▸ Brief:
Please state in a single number how many lines of the entries below include the word "install".
------ Exercise inputs ------
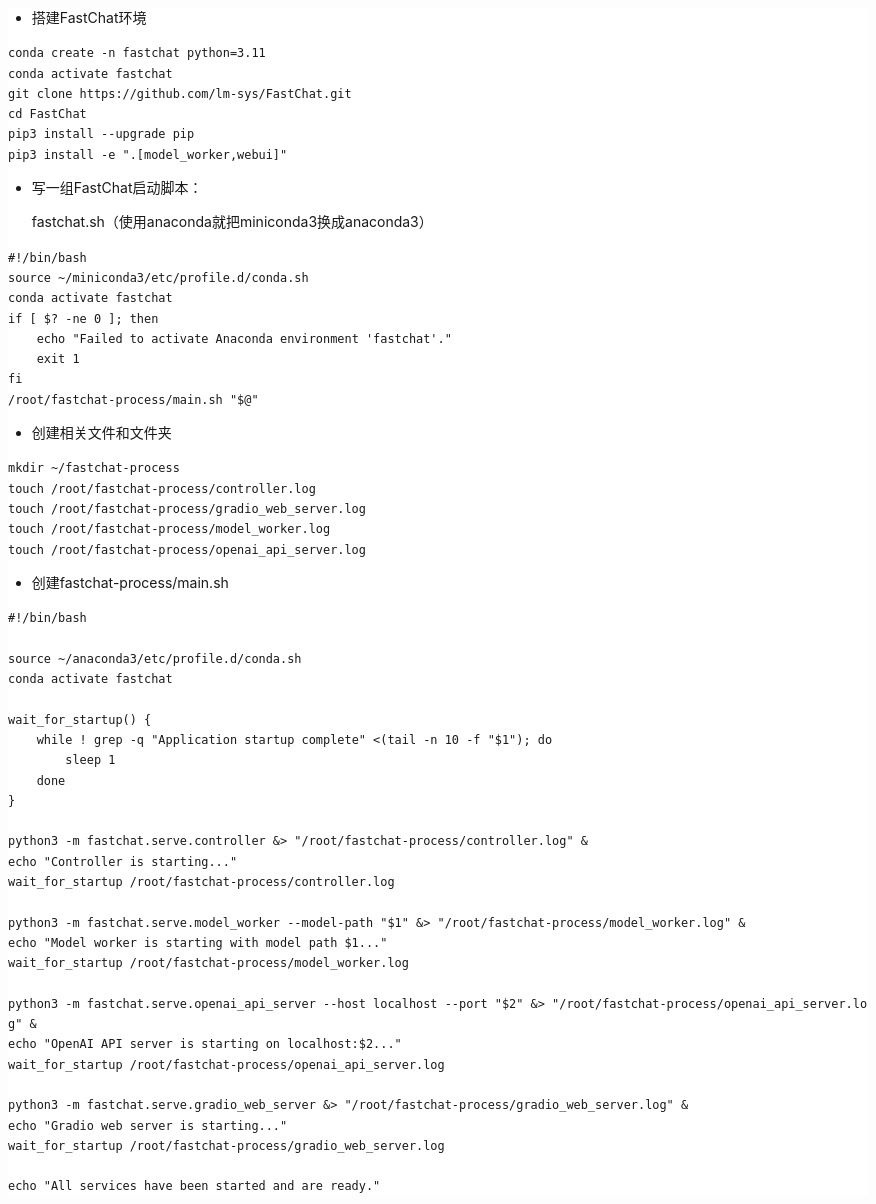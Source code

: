 * 搭建FastChat环境

```shell
conda create -n fastchat python=3.11
conda activate fastchat
git clone https://github.com/lm-sys/FastChat.git
cd FastChat
pip3 install --upgrade pip
pip3 install -e ".[model_worker,webui]"
```

* 写一组FastChat启动脚本：

  fastchat.sh（使用anaconda就把miniconda3换成anaconda3）

```shell
#!/bin/bash 
source ~/miniconda3/etc/profile.d/conda.sh
conda activate fastchat
if [ $? -ne 0 ]; then
    echo "Failed to activate Anaconda environment 'fastchat'."
    exit 1
fi
/root/fastchat-process/main.sh "$@"
```

* 创建相关文件和文件夹

```shell
mkdir ~/fastchat-process
touch /root/fastchat-process/controller.log
touch /root/fastchat-process/gradio_web_server.log
touch /root/fastchat-process/model_worker.log
touch /root/fastchat-process/openai_api_server.log
```

* 创建fastchat-process/main.sh

```shell
#!/bin/bash

source ~/anaconda3/etc/profile.d/conda.sh
conda activate fastchat

wait_for_startup() {
    while ! grep -q "Application startup complete" <(tail -n 10 -f "$1"); do
        sleep 1
    done
}

python3 -m fastchat.serve.controller &> "/root/fastchat-process/controller.log" &
echo "Controller is starting..."
wait_for_startup /root/fastchat-process/controller.log

python3 -m fastchat.serve.model_worker --model-path "$1" &> "/root/fastchat-process/model_worker.log" &
echo "Model worker is starting with model path $1..."
wait_for_startup /root/fastchat-process/model_worker.log

python3 -m fastchat.serve.openai_api_server --host localhost --port "$2" &> "/root/fastchat-process/openai_api_server.log" &
echo "OpenAI API server is starting on localhost:$2..."
wait_for_startup /root/fastchat-process/openai_api_server.log

python3 -m fastchat.serve.gradio_web_server &> "/root/fastchat-process/gradio_web_server.log" &
echo "Gradio web server is starting..."
wait_for_startup /root/fastchat-process/gradio_web_server.log

echo "All services have been started and are ready."
```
------
▸ Result below:
2